Records excerpted from a collection:

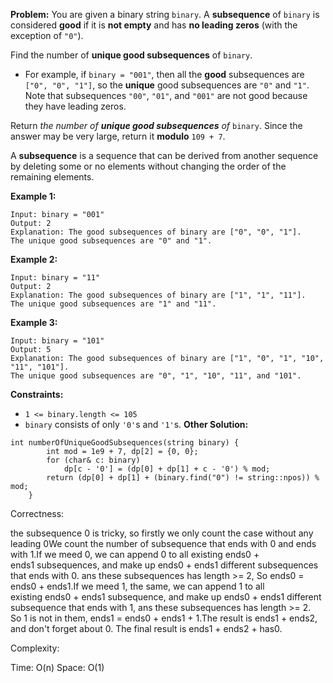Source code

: **Problem:**
You are given a binary string `binary`. A **subsequence** of `binary` is considered **good** if it is **not empty** and has **no leading zeros** (with the exception of `"0"`).

Find the number of **unique good subsequences** of `binary`.

- For example, if `binary = "001"`, then all the **good** subsequences are `["0", "0", "1"]`, so the **unique** good subsequences are `"0"` and `"1"`. Note that subsequences `"00"`, `"01"`, and `"001"` are not good because they have leading zeros.

Return *the number of **unique good subsequences** of* `binary`. Since the answer may be very large, return it **modulo** `109 + 7`.

A **subsequence** is a sequence that can be derived from another sequence by deleting some or no elements without changing the order of the remaining elements.

 

**Example 1:**

```
Input: binary = "001"
Output: 2
Explanation: The good subsequences of binary are ["0", "0", "1"].
The unique good subsequences are "0" and "1".
```

**Example 2:**

```
Input: binary = "11"
Output: 2
Explanation: The good subsequences of binary are ["1", "1", "11"].
The unique good subsequences are "1" and "11".
```

**Example 3:**

```
Input: binary = "101"
Output: 5
Explanation: The good subsequences of binary are ["1", "0", "1", "10", "11", "101"]. 
The unique good subsequences are "0", "1", "10", "11", and "101".
```

 

**Constraints:**

- `1 <= binary.length <= 105`
- `binary` consists of only `'0'`s and `'1'`s.
**Other Solution:**
```
int numberOfUniqueGoodSubsequences(string binary) {
        int mod = 1e9 + 7, dp[2] = {0, 0};
        for (char& c: binary)
            dp[c - '0'] = (dp[0] + dp[1] + c - '0') % mod;
        return (dp[0] + dp[1] + (binary.find("0") != string::npos)) % mod;
    }
```
Correctness:


the subsequence 0 is tricky,
so firstly we only count the case without any leading 0We count the number of subsequence that ends with 0 and ends with 1.If we meed 0,
we can append 0 to all existing ends0 + ends1 subsequences,
and make up ends0 + ends1 different subsequences that ends with 0.
ans these subsequences has length >= 2,
So ends0 = ends0 + ends1.If we meed 1, the same,
we can append 1 to all existing ends0 + ends1 subsequence,
and make up ends0 + ends1 different subsequence that ends with 1,
ans these subsequences has length >= 2.
So 1 is not in them, ends1 = ends0 + ends1 + 1.The result is ends1 + ends2, and don't forget about 0.
The final result is ends1 + ends2 + has0.

Complexity:

Time: O(n)
Space: O(1)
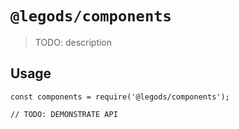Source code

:# `@legods/components`

> TODO: description

## Usage

```
const components = require('@legods/components');

// TODO: DEMONSTRATE API
```
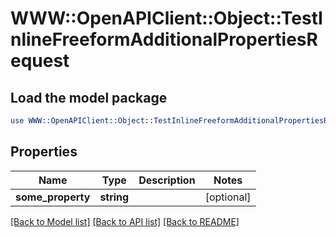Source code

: # WWW::OpenAPIClient::Object::TestInlineFreeformAdditionalPropertiesRequest

## Load the model package
```perl
use WWW::OpenAPIClient::Object::TestInlineFreeformAdditionalPropertiesRequest;
```

## Properties
Name | Type | Description | Notes
------------ | ------------- | ------------- | -------------
**some_property** | **string** |  | [optional] 

[[Back to Model list]](../README.md#documentation-for-models) [[Back to API list]](../README.md#documentation-for-api-endpoints) [[Back to README]](../README.md)



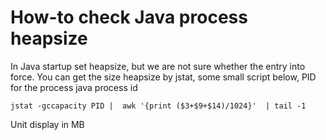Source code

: # How-to check Java process heapsize

In Java startup set heapsize, but we are not sure whether the entry into force. You can get the size heapsize by jstat, some small script below, PID for the process java process id

```
jstat -gccapacity PID |  awk '{print ($3+$9+$14)/1024}'  | tail -1
```

Unit display in MB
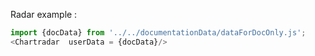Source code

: Radar example : 
```js
import {docData} from '../../documentationData/dataForDocOnly.js';
<Chartradar  userData = {docData}/>
```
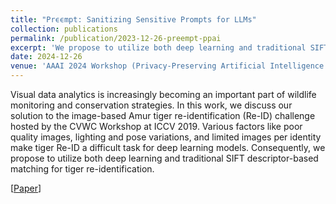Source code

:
 ```yaml
---
title: "Prϵϵmpt: Sanitizing Sensitive Prompts for LLMs"
collection: publications
permalink: /publication/2023-12-26-preempt-ppai
excerpt: 'We propose to utilize both deep learning and traditional SIFT descriptor-based matching for tiger re-identification.'
date: 2024-12-26
venue: 'AAAI 2024 Workshop (Privacy-Preserving Artificial Intelligence'
---
```

Visual data analytics is increasingly becoming an important part of wildlife monitoring and conservation strategies. In this work, we discuss our solution to the image-based Amur tiger re-identification (Re-ID) challenge hosted by the CVWC Workshop at ICCV 2019. Various factors like poor quality images, lighting and pose variations, and limited images per identity make tiger Re-ID a difficult task for deep learning models. Consequently, we propose to utilize both deep learning and traditional SIFT descriptor-based matching for tiger re-identification.

[[Paper](https://www.cs.toronto.edu/~dglukhov/Preempt.pdf)]

<!-- Recommended citation: Your Name, You. (2015). "Paper Title Number 3." <i>Journal 1</i>. 1(3). -->
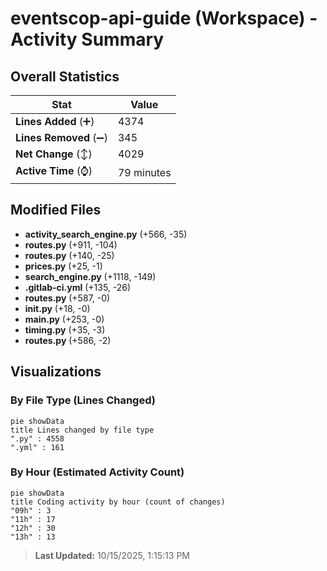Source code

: # eventscop-api-guide (Workspace) - Activity Summary 

## Overall Statistics

| Stat                   | Value                                                             |
| ---------------------- | ----------------------------------------------------------------- |
| **Lines Added** (➕)   | 4374                                          |
| **Lines Removed** (➖) | 345                                        |
| **Net Change** (↕)    | 4029                |
| **Active Time** (⌚)   | 79 minutes |


## Modified Files
- **activity_search_engine.py** (+566, -35)
- **routes.py** (+911, -104)
- **routes.py** (+140, -25)
- **prices.py** (+25, -1)
- **search_engine.py** (+1118, -149)
- **.gitlab-ci.yml** (+135, -26)
- **routes.py** (+587, -0)
- **__init__.py** (+18, -0)
- **main.py** (+253, -0)
- **timing.py** (+35, -3)
- **routes.py** (+586, -2)

## Visualizations

### By File Type (Lines Changed)

```mermaid
pie showData
title Lines changed by file type
".py" : 4558
".yml" : 161
```

### By Hour (Estimated Activity Count)

```mermaid
pie showData
title Coding activity by hour (count of changes)
"09h" : 3
"11h" : 17
"12h" : 30
"13h" : 13
```


> **Last Updated:** 10/15/2025, 1:15:13 PM
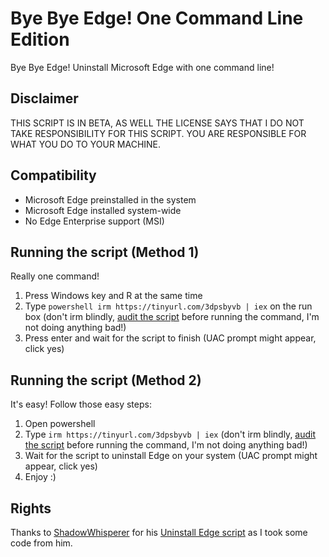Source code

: # Bye Bye Edge! One Command Line Edition
Bye Bye Edge! Uninstall Microsoft Edge with one command line!

## Disclaimer
THIS SCRIPT IS IN BETA, AS WELL THE LICENSE SAYS THAT I DO NOT TAKE RESPONSIBILITY FOR THIS SCRIPT. YOU ARE RESPONSIBLE FOR WHAT YOU DO TO YOUR MACHINE.

## Compatibility
- Microsoft Edge preinstalled in the system
- Microsoft Edge installed system-wide
- No Edge Enterprise support (MSI)

## Running the script (Method 1)
Really one command!
1. Press Windows key and R at the same time
2. Type ```powershell irm https://tinyurl.com/3dpsbyvb | iex``` on the run box (don't irm blindly, [audit the script](https://tinyurl.com/3dpsbyvb) before running the command, I'm not doing anything bad!)
3. Press enter and wait for the script to finish (UAC prompt might appear, click yes)

## Running the script (Method 2)
It's easy! Follow those easy steps:
1. Open powershell
2. Type ```irm https://tinyurl.com/3dpsbyvb | iex``` (don't irm blindly, [audit the script](https://tinyurl.com/3dpsbyvb) before running the command, I'm not doing anything bad!)
3. Wait for the script to uninstall Edge on your system (UAC prompt might appear, click yes)
4. Enjoy :)

## Rights
Thanks to [ShadowWhisperer](https://github.com/ShadowWhisperer) for his [Uninstall Edge script](https://github.com/ShadowWhisperer/Remove-MS-Edge) as I took some code from him.
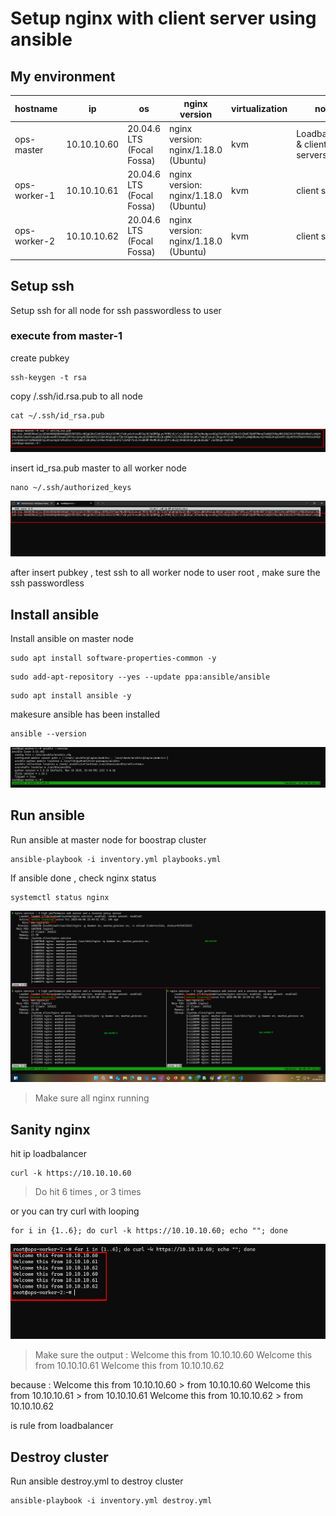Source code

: # Setup nginx with client server using ansible
## My environment

| hostname | ip  | os  | nginx version | virtualization | note |
| --- | --- | --- | --- | --- | --- |
| ops-master | 10.10.10.60 | 20.04.6 LTS (Focal Fossa) | nginx version: nginx/1.18.0 (Ubuntu) | kvm | Loadbalancer & client servers |
| ops-worker-1 | 10.10.10.61 | 20.04.6 LTS (Focal Fossa) | nginx version: nginx/1.18.0 (Ubuntu) | kvm | client servers |
| ops-worker-2 | 10.10.10.62 | 20.04.6 LTS (Focal Fossa) | nginx version: nginx/1.18.0 (Ubuntu) | kvm | client servers |

## Setup ssh

Setup ssh for all node for ssh passwordless to user

### execute from master-1
create pubkey

```
ssh-keygen -t rsa
```

copy /.ssh/id.rsa.pub to all node

```
cat ~/.ssh/id_rsa.pub
```

![](/assets/cat-ssh.png)

insert id\_rsa.pub master to all worker node

```
nano ~/.ssh/authorized_keys
```
![](/assets/insert-pubkey.png)  

after insert pubkey , test ssh to all worker node to user root , make sure the ssh passwordless

## Install ansible

Install ansible on master node

```
sudo apt install software-properties-common -y
```

```
sudo add-apt-repository --yes --update ppa:ansible/ansible
```

```
sudo apt install ansible -y
```

makesure ansible has been installed

```
ansible --version
```

![](/assets/ansible-version.png)

## Run ansible
Run ansible at master node for boostrap cluster
```
ansible-playbook -i inventory.yml playbooks.yml
```

If ansible done , check nginx status

```
systemctl status nginx
```
![](/assets/nginxstatus.png)

> Make sure all nginx running

## Sanity nginx

hit ip loadbalancer

```
curl -k https://10.10.10.60
```

> Do hit 6 times , or 3 times

or you can try curl with looping

```
for i in {1..6}; do curl -k https://10.10.10.60; echo ""; done
```

![](/assets/curlnginx.png)

> Make sure the output :
Welcome this from 10.10.10.60
Welcome this from 10.10.10.61
Welcome this from 10.10.10.62

because :
Welcome this from 10.10.10.60 > from 10.10.10.60
Welcome this from 10.10.10.61 > from 10.10.10.61
Welcome this from 10.10.10.62 > from 10.10.10.62

is rule from loadbalancer


## Destroy cluster
Run ansible destroy.yml to destroy cluster
```
ansible-playbook -i inventory.yml destroy.yml
```
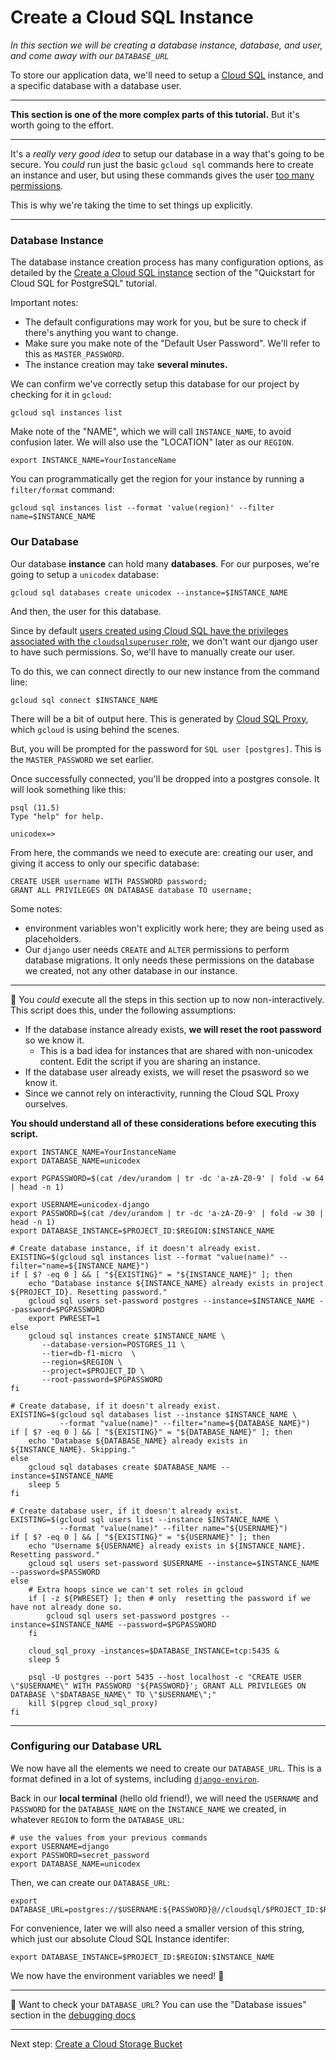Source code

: # Create a Cloud SQL Instance

*In this section we will be creating a database instance, database, and user, and come away with our `DATABASE_URL`*

To store our application data, we'll need to setup a [Cloud SQL](https://console.cloud.google.com/sql/instances) instance, and a specific database with a database user.

---

**This section is one of the more complex parts of this tutorial.** But it's worth going to the effort.

---

It's a *really very good idea* to setup our database in a way that's going to be secure. You *could* run just the basic `gcloud sql` commands here to create an instance and user, but using these commands gives the user [too many permissions](https://cloud.google.com/sql/docs/postgres/users#default-users).

This is why we're taking the time to set things up explicitly. 

---

### Database Instance

The database instance creation process has many configuration options, as detailed by the [Create a Cloud SQL instance](https://cloud.google.com/sql/docs/postgres/quickstart#create-instance) section of the "Quickstart for Cloud SQL for PostgreSQL" tutorial.

Important notes: 

* The default configurations may work for you, but be sure to check if there's anything you want to change.
* Make sure you make note of the "Default User Password". We'll refer to this as `MASTER_PASSWORD`.
* The instance creation may take **several minutes.** 

We can confirm we've correctly setup this database for our project by checking for it in `gcloud`: 

```shell,exclude
gcloud sql instances list
```

Make note of the "NAME", which we will call `INSTANCE_NAME`, to avoid confusion later. We will also use the "LOCATION" later as our `REGION`.

```shell,exclude
export INSTANCE_NAME=YourInstanceName
```

You can programmatically get the region for your instance by running a `filter/format` command: 

```shell,exclude
gcloud sql instances list --format 'value(region)' --filter name=$INSTANCE_NAME
```

### Our Database 

Our database **instance** can hold many **databases**. For our purposes, we're going to setup a `unicodex` database: 

```shell,exclude
gcloud sql databases create unicodex --instance=$INSTANCE_NAME
```

And then, the user for this database. 


Since by default [users created using Cloud SQL have the privileges associated with the `cloudsqlsuperuser` role](https://cloud.google.com/sql/docs/postgres/create-manage-users#creating), we don't want our django user to have such permissions. So, we'll have to manually create our user. 

To do this, we can connect directly to our new instance from the command line: 

```shell,exclude
gcloud sql connect $INSTANCE_NAME
```

There will be a bit of output here. This is generated by [Cloud SQL Proxy](https://cloud.google.com/sql/docs/postgres/sql-proxy), which `gcloud` is using behind the scenes. 

But, you will be prompted for the password for `SQL user [postgres]`. This is the `MASTER_PASSWORD` we set earlier. 

Once successfully connected, you'll be dropped into a postgres console. It will look something like this: 

```shell,exclude
psql (11.5)
Type "help" for help.

unicodex=>
```

From here, the commands we need to execute are: creating our user, and giving it access to only our specific database:

```sql,exclude
CREATE USER username WITH PASSWORD password; 
GRANT ALL PRIVILEGES ON DATABASE database TO username;
```

Some notes: 

* environment variables won't explicitly work here; they are being used as placeholders.
* Our `django` user needs `CREATE` and `ALTER` permissions to perform database migrations. It only needs these permissions on the database we created, not any other database in our instance. 

----

📝 You *could* execute all the steps in this section up to now non-interactively. This script does this, under the following assumptions: 

* If the database instance already exists, **we will reset the root password** so we know it. 
  * This is a bad idea for instances that are shared with non-unicodex content. Edit the script if you are sharing an instance. 
* If the database user already exists, we will reset the psasword so we know it. 
* Since we cannot rely on interactivity, running the Cloud SQL Proxy ourselves.

 
**You should understand all of these considerations before executing this script.**

```shell
export INSTANCE_NAME=YourInstanceName 
export DATABASE_NAME=unicodex

export PGPASSWORD=$(cat /dev/urandom | tr -dc 'a-zA-Z0-9' | fold -w 64 | head -n 1)

export USERNAME=unicodex-django
export PASSWORD=$(cat /dev/urandom | tr -dc 'a-zA-Z0-9' | fold -w 30 | head -n 1)
export DATABASE_INSTANCE=$PROJECT_ID:$REGION:$INSTANCE_NAME

# Create database instance, if it doesn't already exist. 
EXISTING=$(gcloud sql instances list --format "value(name)" --filter="name=${INSTANCE_NAME}")
if [ $? -eq 0 ] && [ "${EXISTING}" = "${INSTANCE_NAME}" ]; then
    echo "Database instance ${INSTANCE_NAME} already exists in project ${PROJECT_ID}. Resetting password."
    gcloud sql users set-password postgres --instance=$INSTANCE_NAME --password=$PGPASSWORD
    export PWRESET=1
else
    gcloud sql instances create $INSTANCE_NAME \
	   --database-version=POSTGRES_11 \
	   --tier=db-f1-micro  \
	   --region=$REGION \
	   --project=$PROJECT_ID \
	   --root-password=$PGPASSWORD
fi

# Create database, if it doesn't already exist. 
EXISTING=$(gcloud sql databases list --instance $INSTANCE_NAME \
           --format "value(name)" --filter="name=${DATABASE_NAME}")
if [ $? -eq 0 ] && [ "${EXISTING}" = "${DATABASE_NAME}" ]; then
    echo "Database ${DATABASE_NAME} already exists in ${INSTANCE_NAME}. Skipping."
else
    gcloud sql databases create $DATABASE_NAME --instance=$INSTANCE_NAME
    sleep 5
fi

# Create database user, if it doesn't already exist. 
EXISTING=$(gcloud sql users list --instance $INSTANCE_NAME \
           --format "value(name)" --filter name="${USERNAME}")
if [ $? -eq 0 ] && [ "${EXISTING}" = "${USERNAME}" ]; then
    echo "Username ${USERNAME} already exists in ${INSTANCE_NAME}. Resetting password."
    gcloud sql users set-password $USERNAME --instance=$INSTANCE_NAME --password=$PASSWORD
else
    # Extra hoops since we can't set roles in gcloud
    if [ -z ${PWRESET} ]; then # only  resetting the password if we have not already done so.
        gcloud sql users set-password postgres --instance=$INSTANCE_NAME --password=$PGPASSWORD
    fi

    cloud_sql_proxy -instances=$DATABASE_INSTANCE=tcp:5435 &
    sleep 5

    psql -U postgres --port 5435 --host localhost -c "CREATE USER \"$USERNAME\" WITH PASSWORD '${PASSWORD}'; GRANT ALL PRIVILEGES ON DATABASE \"$DATABASE_NAME\" TO \"$USERNAME\";"
    kill $(pgrep cloud_sql_proxy)
fi
```


---

### Configuring our Database URL

We now have all the elements we need to create our `DATABASE_URL`. This is a format defined in a lot of systems, including [`django-environ`](https://django-environ.readthedocs.io/en/latest/). 

Back in our **local terminal** (hello old friend!), we will need the `USERNAME` and `PASSWORD` for the `DATABASE_NAME` on the `INSTANCE_NAME` we created, in whatever `REGION` to form the `DATABASE_URL`:

```shell,exclude
# use the values from your previous commands
export USERNAME=django
export PASSWORD=secret_password
export DATABASE_NAME=unicodex
```

Then, we can create our `DATABASE_URL`:

```shell
export DATABASE_URL=postgres://$USERNAME:${PASSWORD}@//cloudsql/$PROJECT_ID:$REGION:$INSTANCE_NAME/$DATABASE_NAME
```

For convenience, later we will also need a smaller version of this string, which just our absolute Cloud SQL Instance identifer: 

```shell,exclude
export DATABASE_INSTANCE=$PROJECT_ID:$REGION:$INSTANCE_NAME
```

We now have the environment variables we need! 🍪

---

🤔 Want to check your `DATABASE_URL`? You can use the "Database issues" section in the [debugging docs](zz_debugging.md)
 
---

Next step: [Create a Cloud Storage Bucket](30-setup-bucket.md)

> EXERCISE: Could you say how many lines of the entries contain the string "done"? Only the number should be given.

> EXERCISE RESULT: 3